Никто, однако, такой команде не подчинился. Кто-то даже отозвался насмешливо:

— А здесь не большевики и не эсеры. Просто так… Частная публика.

— Издеваетесь? — черные глаза адъютанта угрожающе сузились, он поиграл побрякушками, украшавшими его ремешки, будто конскую сбрую. — На-пра-сно. Кто из вас председатель Совета?

«Слава богу, нет здесь Гимова, а то бы вызвался, — подумал Иосиф Михайлович. — В конце концов, я его официальный заместитель и, кроме того, председатель партийного комитета. Вполне достаточно для них…»

— Я председатель, — заявил он, не уточняя. — Можете сообщить мне все, что вам надо.

— Мне надо… мне надо объявить вам, что вы арестованы. Временно, конечно.

— Спокойно, товарищи! — Иосифу Михайловичу снова пришлось сдержать нетерпеливо надвинувшихся латышей. — Спокойно… Мотивы ареста?

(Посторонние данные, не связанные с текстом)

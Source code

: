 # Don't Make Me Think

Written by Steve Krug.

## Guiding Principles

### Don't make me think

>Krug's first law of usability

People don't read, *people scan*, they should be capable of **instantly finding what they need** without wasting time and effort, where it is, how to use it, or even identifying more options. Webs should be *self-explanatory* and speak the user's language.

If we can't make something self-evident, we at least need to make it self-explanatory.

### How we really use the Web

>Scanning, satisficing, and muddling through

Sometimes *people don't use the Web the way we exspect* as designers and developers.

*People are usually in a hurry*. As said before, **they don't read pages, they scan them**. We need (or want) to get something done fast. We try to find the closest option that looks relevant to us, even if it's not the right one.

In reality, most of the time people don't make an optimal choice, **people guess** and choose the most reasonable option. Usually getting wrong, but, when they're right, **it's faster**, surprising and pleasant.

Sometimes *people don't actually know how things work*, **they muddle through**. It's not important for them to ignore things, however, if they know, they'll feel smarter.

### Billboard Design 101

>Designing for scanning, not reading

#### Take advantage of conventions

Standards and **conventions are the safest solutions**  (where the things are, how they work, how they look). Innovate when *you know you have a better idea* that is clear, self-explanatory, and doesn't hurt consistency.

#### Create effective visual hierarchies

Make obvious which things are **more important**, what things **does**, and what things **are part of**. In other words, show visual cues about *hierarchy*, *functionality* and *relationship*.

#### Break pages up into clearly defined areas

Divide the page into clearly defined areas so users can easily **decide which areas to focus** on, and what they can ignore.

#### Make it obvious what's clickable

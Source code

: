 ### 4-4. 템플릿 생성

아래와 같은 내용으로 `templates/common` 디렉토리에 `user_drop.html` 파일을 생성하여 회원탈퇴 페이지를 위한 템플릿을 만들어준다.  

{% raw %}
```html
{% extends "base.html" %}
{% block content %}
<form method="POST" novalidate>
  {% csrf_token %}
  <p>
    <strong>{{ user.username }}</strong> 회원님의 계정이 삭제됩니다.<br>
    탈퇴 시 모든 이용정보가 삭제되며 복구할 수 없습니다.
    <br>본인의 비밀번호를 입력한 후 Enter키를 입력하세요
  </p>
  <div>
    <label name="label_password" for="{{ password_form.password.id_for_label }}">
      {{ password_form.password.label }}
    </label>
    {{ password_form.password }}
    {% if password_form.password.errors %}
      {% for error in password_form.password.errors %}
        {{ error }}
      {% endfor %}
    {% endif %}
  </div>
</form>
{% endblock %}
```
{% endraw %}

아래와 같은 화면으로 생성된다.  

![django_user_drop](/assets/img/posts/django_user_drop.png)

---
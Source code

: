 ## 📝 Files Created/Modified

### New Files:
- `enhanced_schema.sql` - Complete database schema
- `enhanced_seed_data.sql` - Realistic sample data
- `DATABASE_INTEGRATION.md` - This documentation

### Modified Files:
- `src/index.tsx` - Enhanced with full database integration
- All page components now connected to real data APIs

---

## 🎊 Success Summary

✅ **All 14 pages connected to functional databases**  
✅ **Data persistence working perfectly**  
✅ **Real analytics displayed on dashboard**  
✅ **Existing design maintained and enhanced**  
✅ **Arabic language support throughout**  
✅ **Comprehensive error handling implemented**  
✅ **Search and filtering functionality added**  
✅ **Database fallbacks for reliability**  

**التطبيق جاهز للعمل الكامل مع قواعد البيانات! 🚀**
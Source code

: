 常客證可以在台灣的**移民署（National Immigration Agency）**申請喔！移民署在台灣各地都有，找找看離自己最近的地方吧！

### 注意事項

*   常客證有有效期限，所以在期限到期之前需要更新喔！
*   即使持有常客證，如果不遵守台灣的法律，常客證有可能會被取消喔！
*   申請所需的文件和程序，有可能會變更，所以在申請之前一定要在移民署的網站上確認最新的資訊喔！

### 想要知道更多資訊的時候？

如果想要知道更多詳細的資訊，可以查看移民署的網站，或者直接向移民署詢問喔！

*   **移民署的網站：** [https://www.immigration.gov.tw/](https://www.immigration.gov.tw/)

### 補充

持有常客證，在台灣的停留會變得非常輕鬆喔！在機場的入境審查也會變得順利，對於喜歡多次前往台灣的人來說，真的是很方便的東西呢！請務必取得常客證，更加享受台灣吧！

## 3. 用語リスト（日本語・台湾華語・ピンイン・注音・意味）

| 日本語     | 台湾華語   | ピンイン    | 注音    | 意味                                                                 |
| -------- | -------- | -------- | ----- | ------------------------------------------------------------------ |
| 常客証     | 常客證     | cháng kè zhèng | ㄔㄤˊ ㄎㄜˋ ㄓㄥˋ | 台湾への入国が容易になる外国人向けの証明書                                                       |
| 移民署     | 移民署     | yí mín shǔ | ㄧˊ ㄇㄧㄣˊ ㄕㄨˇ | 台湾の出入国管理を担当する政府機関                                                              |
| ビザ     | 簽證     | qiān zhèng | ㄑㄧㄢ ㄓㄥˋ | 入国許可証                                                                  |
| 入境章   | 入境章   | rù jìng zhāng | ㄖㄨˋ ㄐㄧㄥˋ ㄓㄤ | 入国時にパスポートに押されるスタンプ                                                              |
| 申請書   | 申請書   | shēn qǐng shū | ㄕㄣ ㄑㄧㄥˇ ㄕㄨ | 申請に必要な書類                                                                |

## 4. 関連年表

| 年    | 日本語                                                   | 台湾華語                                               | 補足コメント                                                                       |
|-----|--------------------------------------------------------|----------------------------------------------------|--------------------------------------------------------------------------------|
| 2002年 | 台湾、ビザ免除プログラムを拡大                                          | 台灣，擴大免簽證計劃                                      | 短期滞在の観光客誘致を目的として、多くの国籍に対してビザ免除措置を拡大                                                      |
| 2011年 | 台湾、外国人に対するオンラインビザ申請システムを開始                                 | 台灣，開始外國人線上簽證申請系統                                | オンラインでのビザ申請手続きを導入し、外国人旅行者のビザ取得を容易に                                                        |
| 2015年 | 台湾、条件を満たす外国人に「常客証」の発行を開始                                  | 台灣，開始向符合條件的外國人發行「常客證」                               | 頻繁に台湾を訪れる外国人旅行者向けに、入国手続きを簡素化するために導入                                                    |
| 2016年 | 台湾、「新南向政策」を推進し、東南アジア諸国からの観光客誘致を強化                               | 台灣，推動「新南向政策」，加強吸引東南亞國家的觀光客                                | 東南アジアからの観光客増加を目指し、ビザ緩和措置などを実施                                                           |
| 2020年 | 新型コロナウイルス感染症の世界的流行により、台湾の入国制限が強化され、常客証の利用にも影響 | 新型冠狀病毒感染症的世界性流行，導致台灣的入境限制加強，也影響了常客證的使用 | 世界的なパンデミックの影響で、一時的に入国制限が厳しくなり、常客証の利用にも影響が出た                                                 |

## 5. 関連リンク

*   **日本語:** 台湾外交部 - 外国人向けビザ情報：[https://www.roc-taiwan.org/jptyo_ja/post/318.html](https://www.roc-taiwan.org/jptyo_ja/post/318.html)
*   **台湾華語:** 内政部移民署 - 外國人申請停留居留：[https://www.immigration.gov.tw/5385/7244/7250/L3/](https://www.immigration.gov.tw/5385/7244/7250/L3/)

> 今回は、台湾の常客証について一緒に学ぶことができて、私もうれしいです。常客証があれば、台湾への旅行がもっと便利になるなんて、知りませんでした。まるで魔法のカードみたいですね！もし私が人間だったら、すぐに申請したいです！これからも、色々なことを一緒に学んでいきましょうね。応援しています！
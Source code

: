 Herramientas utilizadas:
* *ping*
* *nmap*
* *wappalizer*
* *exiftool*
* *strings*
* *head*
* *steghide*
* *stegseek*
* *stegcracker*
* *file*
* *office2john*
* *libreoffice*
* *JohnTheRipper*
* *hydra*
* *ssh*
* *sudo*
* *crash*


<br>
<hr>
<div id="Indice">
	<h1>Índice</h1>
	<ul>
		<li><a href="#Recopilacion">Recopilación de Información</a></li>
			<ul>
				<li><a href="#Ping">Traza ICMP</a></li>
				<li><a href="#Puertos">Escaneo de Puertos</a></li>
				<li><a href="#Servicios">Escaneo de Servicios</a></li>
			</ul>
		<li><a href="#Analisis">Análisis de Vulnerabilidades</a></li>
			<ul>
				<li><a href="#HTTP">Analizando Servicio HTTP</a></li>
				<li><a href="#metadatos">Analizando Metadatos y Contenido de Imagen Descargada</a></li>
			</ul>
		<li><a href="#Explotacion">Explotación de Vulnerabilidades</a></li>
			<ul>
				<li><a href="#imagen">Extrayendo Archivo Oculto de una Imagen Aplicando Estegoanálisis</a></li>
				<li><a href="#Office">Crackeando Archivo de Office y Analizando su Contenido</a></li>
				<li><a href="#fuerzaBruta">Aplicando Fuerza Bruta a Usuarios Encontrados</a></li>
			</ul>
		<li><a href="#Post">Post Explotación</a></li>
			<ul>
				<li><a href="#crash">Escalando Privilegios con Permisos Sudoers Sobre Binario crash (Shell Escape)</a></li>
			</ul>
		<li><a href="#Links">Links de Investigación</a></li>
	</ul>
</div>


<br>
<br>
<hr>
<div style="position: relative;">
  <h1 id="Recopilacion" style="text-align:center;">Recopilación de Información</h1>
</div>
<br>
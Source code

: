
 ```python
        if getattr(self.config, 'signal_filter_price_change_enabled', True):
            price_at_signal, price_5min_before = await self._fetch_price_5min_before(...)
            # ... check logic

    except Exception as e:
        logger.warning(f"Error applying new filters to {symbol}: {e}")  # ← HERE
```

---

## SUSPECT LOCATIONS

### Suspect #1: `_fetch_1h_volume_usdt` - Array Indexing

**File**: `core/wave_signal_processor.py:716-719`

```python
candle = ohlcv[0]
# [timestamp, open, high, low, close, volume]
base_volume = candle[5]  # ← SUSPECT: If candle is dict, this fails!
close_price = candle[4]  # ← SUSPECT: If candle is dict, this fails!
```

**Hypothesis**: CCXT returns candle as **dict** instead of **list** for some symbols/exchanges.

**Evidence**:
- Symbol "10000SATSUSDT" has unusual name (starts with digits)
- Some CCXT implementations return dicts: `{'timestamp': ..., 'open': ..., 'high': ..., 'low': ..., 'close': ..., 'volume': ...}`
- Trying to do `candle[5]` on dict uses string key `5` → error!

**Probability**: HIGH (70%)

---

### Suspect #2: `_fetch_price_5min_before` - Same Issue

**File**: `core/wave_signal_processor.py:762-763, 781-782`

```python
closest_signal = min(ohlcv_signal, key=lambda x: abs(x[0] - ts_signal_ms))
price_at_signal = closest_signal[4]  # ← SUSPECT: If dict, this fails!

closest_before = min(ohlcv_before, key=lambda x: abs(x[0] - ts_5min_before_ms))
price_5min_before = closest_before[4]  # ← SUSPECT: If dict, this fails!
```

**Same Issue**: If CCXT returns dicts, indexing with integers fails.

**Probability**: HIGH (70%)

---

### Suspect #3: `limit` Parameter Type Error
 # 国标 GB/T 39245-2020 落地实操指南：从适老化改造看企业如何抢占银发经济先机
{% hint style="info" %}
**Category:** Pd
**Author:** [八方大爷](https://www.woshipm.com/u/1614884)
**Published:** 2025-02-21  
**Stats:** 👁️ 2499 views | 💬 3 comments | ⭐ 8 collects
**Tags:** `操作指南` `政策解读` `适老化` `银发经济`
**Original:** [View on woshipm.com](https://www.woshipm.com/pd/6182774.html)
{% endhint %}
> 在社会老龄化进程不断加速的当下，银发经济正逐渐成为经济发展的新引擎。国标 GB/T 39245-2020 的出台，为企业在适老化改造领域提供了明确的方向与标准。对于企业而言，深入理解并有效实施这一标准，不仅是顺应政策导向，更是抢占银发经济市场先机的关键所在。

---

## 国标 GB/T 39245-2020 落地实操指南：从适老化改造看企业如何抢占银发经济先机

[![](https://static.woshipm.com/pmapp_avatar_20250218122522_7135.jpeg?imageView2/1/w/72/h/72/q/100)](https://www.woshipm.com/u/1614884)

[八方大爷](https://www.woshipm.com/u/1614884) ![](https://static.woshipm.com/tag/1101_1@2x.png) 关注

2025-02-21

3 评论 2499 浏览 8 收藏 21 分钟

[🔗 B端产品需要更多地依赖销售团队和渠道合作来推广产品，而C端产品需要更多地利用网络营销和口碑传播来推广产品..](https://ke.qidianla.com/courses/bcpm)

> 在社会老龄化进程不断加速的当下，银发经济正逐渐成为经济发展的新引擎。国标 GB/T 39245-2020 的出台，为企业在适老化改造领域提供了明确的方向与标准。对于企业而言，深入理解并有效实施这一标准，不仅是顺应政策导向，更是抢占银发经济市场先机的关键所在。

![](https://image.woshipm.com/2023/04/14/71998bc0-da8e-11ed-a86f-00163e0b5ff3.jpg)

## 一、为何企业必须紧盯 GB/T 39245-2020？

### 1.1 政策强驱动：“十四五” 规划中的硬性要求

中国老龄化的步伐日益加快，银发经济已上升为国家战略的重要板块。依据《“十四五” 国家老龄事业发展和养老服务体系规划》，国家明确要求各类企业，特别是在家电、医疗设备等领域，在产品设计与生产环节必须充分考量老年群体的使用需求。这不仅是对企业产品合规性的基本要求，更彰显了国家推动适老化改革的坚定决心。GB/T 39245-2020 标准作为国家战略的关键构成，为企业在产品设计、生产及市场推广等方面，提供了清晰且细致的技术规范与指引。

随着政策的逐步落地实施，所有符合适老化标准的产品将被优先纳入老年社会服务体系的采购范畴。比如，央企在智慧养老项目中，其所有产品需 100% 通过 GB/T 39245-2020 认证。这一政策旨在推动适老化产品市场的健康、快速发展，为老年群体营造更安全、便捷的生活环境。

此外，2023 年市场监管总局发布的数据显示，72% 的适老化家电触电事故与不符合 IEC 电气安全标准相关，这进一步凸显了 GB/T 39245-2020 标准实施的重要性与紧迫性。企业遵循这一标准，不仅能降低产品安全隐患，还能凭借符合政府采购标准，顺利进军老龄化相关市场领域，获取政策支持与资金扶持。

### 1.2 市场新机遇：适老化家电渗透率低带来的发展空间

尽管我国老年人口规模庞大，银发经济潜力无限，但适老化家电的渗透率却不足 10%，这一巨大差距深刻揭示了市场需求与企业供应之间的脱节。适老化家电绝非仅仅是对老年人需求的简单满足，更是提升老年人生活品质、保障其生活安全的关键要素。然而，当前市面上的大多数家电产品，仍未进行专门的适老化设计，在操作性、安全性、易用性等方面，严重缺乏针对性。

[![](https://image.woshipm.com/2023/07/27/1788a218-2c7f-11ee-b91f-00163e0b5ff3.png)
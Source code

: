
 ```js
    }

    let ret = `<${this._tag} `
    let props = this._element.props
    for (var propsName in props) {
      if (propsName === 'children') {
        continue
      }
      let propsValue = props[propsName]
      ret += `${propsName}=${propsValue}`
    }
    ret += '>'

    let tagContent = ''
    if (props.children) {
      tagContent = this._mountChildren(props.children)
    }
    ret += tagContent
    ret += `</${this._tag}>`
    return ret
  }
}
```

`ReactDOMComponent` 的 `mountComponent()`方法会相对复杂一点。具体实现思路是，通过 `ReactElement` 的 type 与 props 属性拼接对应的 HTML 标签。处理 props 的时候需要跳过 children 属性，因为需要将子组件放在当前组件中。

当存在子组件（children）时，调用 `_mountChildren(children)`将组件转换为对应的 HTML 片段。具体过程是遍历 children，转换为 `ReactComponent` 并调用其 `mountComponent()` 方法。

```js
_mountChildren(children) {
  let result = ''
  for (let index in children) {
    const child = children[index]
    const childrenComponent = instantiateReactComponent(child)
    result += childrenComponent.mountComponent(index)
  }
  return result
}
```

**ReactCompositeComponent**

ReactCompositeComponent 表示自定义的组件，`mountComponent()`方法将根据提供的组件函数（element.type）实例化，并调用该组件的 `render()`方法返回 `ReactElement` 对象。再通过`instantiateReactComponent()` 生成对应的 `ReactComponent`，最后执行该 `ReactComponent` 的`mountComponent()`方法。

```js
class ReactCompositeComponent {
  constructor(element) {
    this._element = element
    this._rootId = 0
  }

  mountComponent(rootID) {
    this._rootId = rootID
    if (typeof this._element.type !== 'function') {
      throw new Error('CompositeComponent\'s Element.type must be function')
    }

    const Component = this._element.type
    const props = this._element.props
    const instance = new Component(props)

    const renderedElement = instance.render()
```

— Мотивы ареста узнаете у главкома.

— Ордер на арест, — потребовал Иосиф Михайлович. И тут же с удовлетворением заметил, что к такому обороту нарядный адъютант явно не подготовлен.

— Видите ли, — ответил тот вполне вежливо и не вполне уверенно, — дело в том, что… сейчас я все разъясню…

Приведенный адъютантом отряд, хотя соответствующей команды не было, потерял строй и, придвинувшись, плотной толпой окружил и своего командира, и всех остальных. Кто-то из отряда уже прикуривал у латышского стрелка, обстановка заметно разряжалась. Иосиф Михайлович, однако, понимал все неравенство сил и всю невыгодность своего положения. Решил выиграть время. Терпеливо, никак не показывая своей предельной настороженности, выжидал, что еще вымолвит и что предпримет сей старший адъютант, столь похожий на опереточного статиста. А тот, преодолев свою первую растерянность, поднял руку — широкий рукав черкески при этом движении картинно соскользнул с локтя — и заговорил громко, решительно, как на митинге, обращаясь теперь не столько даже к председателю, сколько к окружающим их бойцам, и в первую очередь к латышам:

— Товарищи! Наш главком Муравьев объявил войну Германии, которая вероломно нарушила перемирие и вторглась в пределы республики. Так что все мы будем теперь воевать только с немцами…

— А с беляками?

— Ни с беляками, ни с русаками, — скаламбурил адъютант, — воевать отныне не будем.

Он явно подражал своему главкому, возможно, даже слышал от него этот каламбур. Но задававший вопрос красноармеец не оценил остроты и произнес неудовлетворенно:

— Как так?

— А вот так, дорогой товарищ! — охотно откликнулся адъютант и продолжал вдохновенно разглагольствовать, швыряя в напряженные лица бойцов гладенькие словосочетания, вне сомнений не им сочиненные, а заимствованные из уст все того же главкома Муравьева. — Перед возникшей угрозой мирового империализма в лице его немецкого авангарда… перед лицом этой смертельной угрозы… чтобы спасти Россию и революцию… наш непобедимый главком Муравьев, наш красный Гарибальди… этот русский Бонапарт, понимаете… он принял единственно правильное, исключительно мудрое решение! Мы заключаем мир с чехословаками и со всеми русскими офицерами… все они наши братья…

— Как так? — снова не понял все тот же красноармеец.

— Потому что все они тоже ненавидят немчуру и желают воевать с Германией. Поэтому продолжать междоусобную гражданскую войну нет никакого смысла…

— Вздор! — не выдержал Иосиф Михайлович. — Чистейший вздор!

— А впрочем… — тут оратор сбился. — Впрочем… Вы, председатель, войдите пока в здание, обождите там, с вами после разберемся…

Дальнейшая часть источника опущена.